Perhaps the very first thing we notice about this teaching is that there are no
shoulds or oughts; no thou shalt or shalt not. The language of the Beatitudes
and today's teaching is NOT about a transaction with us: if you do this you
will receive that; or if you do that, you will receive this. Instead the
language used here is descriptive language. It describes who WE are and who
Jesus is.
You are God’s children,
says Jesus; you are peacemakers. You are salt – you give the world a different
flavor; you are light. You see God; your heart is pure.
This is not the
language of the OT law, this is the language of the new age – the Kingdom of
God. It is the gospel, literally the
good news! This is the good news of hope and promise that the way things
are now is not the way they will always be. Those who find themselves at the
back of the bus now; they will be sitting in first class as the journey
continues. Jesus is saying "open up to who you are." Climb up to the
housetop…let your light shine. This is the Olympic podium and you are always a
gold medalist to God!
In the 17th chapter of
the Acts of the Apostles Paul and Silas are shinning their light in
Thessolonica. They are preaching…perhaps even repeating Jesus' words in the
SOM. A riot breaks out because of the radical implication of their preaching.
The townspeople complain to the authorities saying: "these people who have
been turning the world upside down have come here also." And they are
right: the good news of the radical, subversive preacher Jesus turns us upside
down.

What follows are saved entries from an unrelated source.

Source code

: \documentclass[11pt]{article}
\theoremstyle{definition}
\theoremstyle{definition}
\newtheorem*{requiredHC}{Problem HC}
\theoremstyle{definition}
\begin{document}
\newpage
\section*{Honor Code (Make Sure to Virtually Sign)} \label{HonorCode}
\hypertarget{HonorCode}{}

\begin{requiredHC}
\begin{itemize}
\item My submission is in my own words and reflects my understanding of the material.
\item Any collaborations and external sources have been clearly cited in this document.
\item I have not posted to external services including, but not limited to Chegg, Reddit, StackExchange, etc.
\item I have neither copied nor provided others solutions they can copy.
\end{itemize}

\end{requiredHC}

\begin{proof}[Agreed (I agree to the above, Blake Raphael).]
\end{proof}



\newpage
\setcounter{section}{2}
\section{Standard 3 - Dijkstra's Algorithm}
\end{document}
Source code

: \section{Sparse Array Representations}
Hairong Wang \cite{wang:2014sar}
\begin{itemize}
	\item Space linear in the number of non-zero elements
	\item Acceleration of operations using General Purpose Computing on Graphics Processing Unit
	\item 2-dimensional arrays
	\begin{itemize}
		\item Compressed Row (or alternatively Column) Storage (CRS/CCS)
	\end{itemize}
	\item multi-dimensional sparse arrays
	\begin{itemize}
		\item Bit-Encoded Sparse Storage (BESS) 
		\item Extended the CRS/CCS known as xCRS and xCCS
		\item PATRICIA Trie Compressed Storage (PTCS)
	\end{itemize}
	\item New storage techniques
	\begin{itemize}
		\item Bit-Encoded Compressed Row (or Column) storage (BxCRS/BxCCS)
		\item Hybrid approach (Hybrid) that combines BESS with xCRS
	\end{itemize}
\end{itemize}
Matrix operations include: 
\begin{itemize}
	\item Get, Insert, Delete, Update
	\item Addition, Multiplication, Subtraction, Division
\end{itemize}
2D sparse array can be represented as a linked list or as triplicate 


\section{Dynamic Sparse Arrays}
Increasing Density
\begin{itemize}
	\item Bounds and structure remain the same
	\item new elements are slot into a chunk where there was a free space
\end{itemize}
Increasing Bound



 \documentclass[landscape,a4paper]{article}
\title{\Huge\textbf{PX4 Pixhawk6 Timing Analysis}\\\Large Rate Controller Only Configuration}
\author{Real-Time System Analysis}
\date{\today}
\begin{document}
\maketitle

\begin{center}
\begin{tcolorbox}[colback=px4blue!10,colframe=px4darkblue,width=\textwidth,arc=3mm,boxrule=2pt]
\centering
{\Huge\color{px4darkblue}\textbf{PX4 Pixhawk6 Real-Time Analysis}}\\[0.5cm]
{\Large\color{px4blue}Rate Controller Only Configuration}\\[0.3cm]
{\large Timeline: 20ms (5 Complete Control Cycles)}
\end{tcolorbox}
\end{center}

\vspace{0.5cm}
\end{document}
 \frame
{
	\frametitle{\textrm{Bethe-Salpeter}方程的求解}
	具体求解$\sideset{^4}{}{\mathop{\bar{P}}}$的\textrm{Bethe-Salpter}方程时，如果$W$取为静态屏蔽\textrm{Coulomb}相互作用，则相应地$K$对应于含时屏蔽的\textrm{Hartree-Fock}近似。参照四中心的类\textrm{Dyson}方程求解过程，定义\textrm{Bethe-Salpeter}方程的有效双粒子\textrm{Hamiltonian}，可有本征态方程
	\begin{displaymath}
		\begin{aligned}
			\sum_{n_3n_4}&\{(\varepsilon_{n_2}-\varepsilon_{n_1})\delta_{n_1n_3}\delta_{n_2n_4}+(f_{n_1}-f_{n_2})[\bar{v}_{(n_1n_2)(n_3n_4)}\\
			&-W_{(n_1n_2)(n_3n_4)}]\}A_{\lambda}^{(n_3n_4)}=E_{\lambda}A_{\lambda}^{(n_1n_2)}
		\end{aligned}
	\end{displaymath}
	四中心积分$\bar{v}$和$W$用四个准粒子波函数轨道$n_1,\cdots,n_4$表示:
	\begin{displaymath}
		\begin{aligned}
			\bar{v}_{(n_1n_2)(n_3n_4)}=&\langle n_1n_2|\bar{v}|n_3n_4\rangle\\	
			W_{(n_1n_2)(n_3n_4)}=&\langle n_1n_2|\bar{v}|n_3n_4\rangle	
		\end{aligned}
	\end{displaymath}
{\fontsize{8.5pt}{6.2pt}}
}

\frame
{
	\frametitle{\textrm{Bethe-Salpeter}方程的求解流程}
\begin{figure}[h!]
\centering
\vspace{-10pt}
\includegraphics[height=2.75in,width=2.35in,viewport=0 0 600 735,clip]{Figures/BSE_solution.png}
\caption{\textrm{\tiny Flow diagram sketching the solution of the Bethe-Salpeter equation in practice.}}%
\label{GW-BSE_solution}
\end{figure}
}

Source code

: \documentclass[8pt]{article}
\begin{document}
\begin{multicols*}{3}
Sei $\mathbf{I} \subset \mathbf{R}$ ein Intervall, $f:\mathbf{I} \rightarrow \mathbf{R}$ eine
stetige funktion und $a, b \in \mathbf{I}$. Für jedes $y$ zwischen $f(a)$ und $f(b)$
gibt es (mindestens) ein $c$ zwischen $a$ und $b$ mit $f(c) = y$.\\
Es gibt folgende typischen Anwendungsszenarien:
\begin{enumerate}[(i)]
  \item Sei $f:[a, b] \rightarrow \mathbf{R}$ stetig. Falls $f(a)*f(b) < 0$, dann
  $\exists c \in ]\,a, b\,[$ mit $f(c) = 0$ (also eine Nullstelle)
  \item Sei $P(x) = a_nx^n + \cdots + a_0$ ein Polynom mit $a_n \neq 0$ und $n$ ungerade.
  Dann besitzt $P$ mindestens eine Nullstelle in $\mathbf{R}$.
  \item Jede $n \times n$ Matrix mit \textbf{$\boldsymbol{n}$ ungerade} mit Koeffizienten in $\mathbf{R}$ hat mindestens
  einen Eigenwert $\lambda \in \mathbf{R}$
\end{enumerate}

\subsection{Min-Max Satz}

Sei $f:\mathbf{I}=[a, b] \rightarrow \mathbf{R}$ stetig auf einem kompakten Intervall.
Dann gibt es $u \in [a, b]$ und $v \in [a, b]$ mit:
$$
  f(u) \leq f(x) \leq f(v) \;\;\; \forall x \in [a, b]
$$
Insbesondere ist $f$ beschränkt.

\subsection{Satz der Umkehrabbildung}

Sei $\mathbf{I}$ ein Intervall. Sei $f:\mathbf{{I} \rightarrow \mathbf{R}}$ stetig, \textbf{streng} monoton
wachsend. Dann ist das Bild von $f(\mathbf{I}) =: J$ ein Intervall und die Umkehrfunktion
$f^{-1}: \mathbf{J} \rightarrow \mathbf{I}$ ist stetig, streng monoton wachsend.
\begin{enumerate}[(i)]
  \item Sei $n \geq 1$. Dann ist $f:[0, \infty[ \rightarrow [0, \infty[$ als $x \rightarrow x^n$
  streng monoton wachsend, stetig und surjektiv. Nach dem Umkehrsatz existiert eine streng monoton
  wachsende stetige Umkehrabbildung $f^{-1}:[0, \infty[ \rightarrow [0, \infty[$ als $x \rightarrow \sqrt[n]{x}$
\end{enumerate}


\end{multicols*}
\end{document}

This good news stands us on our heads so that we can't see the world in
the same way. "Upside down we can't be sure anymore who are the winners and who
are the losers." (Barbara Brown Taylor)
Last
week we learned about the death of the actor Philip Seymour Hoffman. I liked
Hoffman as an actor although I didn’t always like the people he played. Hoffman
was baptized and confirmed in the RC church as a child. He became addicted to
drugs in his teenage years but managed to get clean; he relapsed as an adult
and went through rehab last year. He died from an overdose to heroin. At his
funeral James Martin, a Jesuit priest
who worked with Hoffman as an advisor when he played a priest in the movie
“Doubt” said that Hoffman called himself
a” believer” even though he rarely attended Mass. Martin said that Hoffman
described Jesus with admiration for being an outcast who was “unwieldy” and caused
“havoc”. Reading this story made me wonder if we “dumb down” Jesus
portraying him only as Jesus meek and mild. Turning the world upside down means
shaking things up…not just shaking a little salt out once in a while. It means
turning a flood light on injustice, not just risking our penlight when we feel
courageous.
A wonderful Italian
saint, Catherine of Siena said, "All the way to heaven is heaven…'"
God's kingdom unfolds like a flower in us. Tasting heaven along the way, we
hunger, we thirst to become all that God tells us we are…for we are those who
mourn and you are those who show mercy. You are those who are meek, your hearts
open to God and we are peace makers. You are misunderstood and we feel your
sense of persecution. You are salt and
light and we are on our way seeing heaven, longing for home but ready to turn
the world upside down one more time.